# RECORDS FOR THE TASK
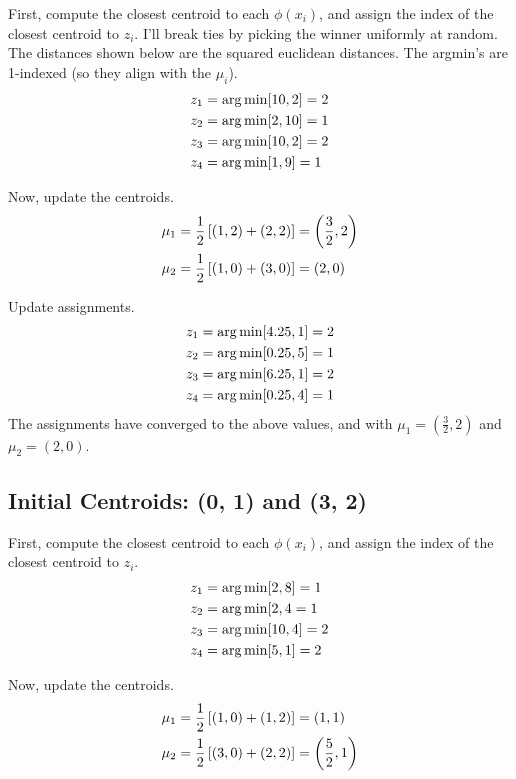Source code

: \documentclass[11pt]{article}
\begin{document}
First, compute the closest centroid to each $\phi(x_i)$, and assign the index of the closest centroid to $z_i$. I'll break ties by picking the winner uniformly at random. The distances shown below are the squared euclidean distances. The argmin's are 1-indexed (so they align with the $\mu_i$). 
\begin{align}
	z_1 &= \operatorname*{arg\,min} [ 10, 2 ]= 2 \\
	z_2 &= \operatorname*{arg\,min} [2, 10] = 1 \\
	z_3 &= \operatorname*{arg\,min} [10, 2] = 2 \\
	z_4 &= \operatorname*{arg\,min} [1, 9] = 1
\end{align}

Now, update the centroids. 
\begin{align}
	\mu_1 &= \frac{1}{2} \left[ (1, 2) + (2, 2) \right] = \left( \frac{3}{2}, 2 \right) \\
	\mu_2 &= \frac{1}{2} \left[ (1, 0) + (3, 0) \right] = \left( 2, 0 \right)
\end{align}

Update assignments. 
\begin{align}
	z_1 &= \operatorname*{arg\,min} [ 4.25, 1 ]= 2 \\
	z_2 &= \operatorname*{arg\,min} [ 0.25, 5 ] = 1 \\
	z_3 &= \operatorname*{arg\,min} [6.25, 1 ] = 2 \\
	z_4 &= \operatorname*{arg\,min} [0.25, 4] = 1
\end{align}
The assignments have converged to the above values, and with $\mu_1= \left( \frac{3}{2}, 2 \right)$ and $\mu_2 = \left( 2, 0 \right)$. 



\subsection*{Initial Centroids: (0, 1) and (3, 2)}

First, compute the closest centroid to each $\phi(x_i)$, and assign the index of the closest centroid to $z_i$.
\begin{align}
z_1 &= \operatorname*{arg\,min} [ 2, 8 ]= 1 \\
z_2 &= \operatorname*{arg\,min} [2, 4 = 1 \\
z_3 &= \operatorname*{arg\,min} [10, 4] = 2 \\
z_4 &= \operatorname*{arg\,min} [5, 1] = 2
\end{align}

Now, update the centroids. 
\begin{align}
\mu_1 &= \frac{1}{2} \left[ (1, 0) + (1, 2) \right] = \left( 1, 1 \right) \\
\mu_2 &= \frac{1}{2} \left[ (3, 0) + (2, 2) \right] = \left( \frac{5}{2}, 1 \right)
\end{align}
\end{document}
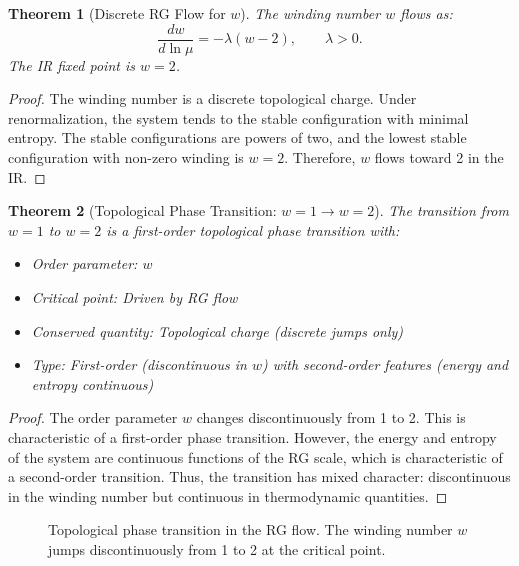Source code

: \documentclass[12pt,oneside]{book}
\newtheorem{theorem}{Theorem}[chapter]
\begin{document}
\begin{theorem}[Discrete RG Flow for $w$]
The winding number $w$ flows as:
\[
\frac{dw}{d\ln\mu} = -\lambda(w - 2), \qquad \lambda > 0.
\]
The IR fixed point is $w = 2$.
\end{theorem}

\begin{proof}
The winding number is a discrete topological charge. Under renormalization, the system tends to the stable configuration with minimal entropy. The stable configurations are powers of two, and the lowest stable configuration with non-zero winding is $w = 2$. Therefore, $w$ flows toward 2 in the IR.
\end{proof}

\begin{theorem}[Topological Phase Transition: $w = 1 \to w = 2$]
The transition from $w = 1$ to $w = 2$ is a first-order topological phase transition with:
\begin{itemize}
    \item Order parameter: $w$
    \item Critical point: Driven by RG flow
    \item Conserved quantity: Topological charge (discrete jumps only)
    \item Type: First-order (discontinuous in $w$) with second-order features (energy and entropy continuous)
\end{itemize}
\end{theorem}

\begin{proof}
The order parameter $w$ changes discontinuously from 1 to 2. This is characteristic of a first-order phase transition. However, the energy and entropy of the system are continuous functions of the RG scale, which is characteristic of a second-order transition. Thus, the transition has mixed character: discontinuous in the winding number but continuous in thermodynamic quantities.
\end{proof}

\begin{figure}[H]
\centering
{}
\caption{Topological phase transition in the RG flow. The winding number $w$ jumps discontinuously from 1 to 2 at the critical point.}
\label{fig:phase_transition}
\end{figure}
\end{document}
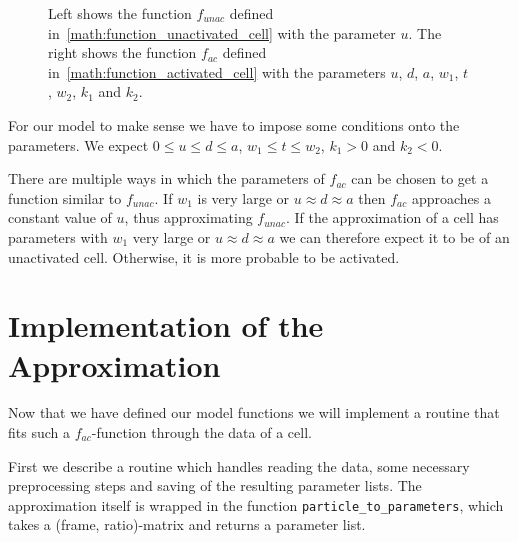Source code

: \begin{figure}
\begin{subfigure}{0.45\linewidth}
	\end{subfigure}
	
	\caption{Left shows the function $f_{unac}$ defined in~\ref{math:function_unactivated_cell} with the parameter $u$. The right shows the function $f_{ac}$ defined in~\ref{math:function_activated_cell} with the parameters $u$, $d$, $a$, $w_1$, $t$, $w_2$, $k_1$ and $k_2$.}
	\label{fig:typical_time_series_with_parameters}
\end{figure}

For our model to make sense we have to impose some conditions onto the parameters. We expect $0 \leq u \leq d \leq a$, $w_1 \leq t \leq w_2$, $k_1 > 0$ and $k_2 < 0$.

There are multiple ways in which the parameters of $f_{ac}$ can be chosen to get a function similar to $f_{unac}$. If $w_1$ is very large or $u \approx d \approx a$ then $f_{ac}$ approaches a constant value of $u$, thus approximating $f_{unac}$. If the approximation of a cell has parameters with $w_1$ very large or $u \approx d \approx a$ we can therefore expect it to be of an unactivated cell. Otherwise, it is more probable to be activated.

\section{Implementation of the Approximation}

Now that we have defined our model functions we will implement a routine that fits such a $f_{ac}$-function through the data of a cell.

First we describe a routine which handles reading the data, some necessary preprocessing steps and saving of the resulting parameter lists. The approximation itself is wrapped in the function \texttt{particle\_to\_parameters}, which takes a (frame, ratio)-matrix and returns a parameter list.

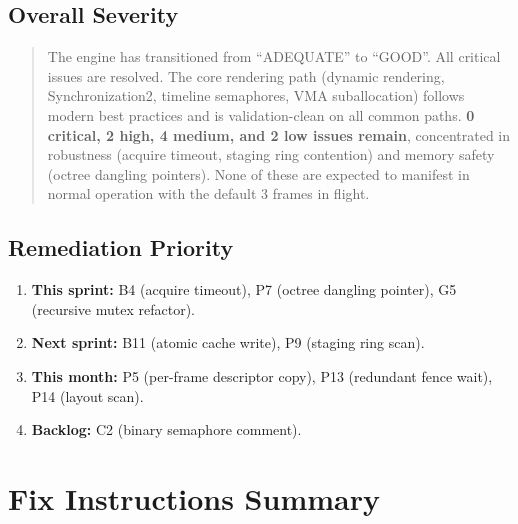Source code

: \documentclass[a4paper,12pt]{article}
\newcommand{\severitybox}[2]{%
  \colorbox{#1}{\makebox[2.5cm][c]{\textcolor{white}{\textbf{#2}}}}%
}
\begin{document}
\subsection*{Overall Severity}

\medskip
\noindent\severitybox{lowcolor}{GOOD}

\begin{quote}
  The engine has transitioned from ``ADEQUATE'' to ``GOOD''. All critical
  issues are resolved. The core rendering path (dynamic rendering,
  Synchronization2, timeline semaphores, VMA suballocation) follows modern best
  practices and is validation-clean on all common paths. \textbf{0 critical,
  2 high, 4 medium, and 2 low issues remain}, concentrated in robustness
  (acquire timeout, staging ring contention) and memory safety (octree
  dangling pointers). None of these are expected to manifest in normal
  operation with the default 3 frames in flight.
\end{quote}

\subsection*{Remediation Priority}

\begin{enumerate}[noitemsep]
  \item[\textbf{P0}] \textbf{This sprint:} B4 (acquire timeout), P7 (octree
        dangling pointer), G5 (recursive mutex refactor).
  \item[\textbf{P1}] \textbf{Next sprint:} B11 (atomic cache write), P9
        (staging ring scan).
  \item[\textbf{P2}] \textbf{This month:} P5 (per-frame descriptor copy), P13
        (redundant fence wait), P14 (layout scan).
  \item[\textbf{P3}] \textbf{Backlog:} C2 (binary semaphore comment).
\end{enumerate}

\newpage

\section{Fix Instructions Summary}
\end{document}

# WHAT IS NEEDED
Quote, please, every line of the material above from its start through the line that has "0.25, 5 ] = 1 \\", reproducing the words exactly and dropping any images.

# RESPONSE AREA
Source code

: \documentclass[11pt]{article}
\begin{document}
First, compute the closest centroid to each $\phi(x_i)$, and assign the index of the closest centroid to $z_i$. I'll break ties by picking the winner uniformly at random. The distances shown below are the squared euclidean distances. The argmin's are 1-indexed (so they align with the $\mu_i$). 
\begin{align}
	z_1 &= \operatorname*{arg\,min} [ 10, 2 ]= 2 \\
	z_2 &= \operatorname*{arg\,min} [2, 10] = 1 \\
	z_3 &= \operatorname*{arg\,min} [10, 2] = 2 \\
	z_4 &= \operatorname*{arg\,min} [1, 9] = 1
\end{align}

Now, update the centroids. 
\begin{align}
	\mu_1 &= \frac{1}{2} \left[ (1, 2) + (2, 2) \right] = \left( \frac{3}{2}, 2 \right) \\
	\mu_2 &= \frac{1}{2} \left[ (1, 0) + (3, 0) \right] = \left( 2, 0 \right)
\end{align}

Update assignments. 
\begin{align}
	z_1 &= \operatorname*{arg\,min} [ 4.25, 1 ]= 2 \\
	z_2 &= \operatorname*{arg\,min} [ 0.25, 5 ] = 1 \\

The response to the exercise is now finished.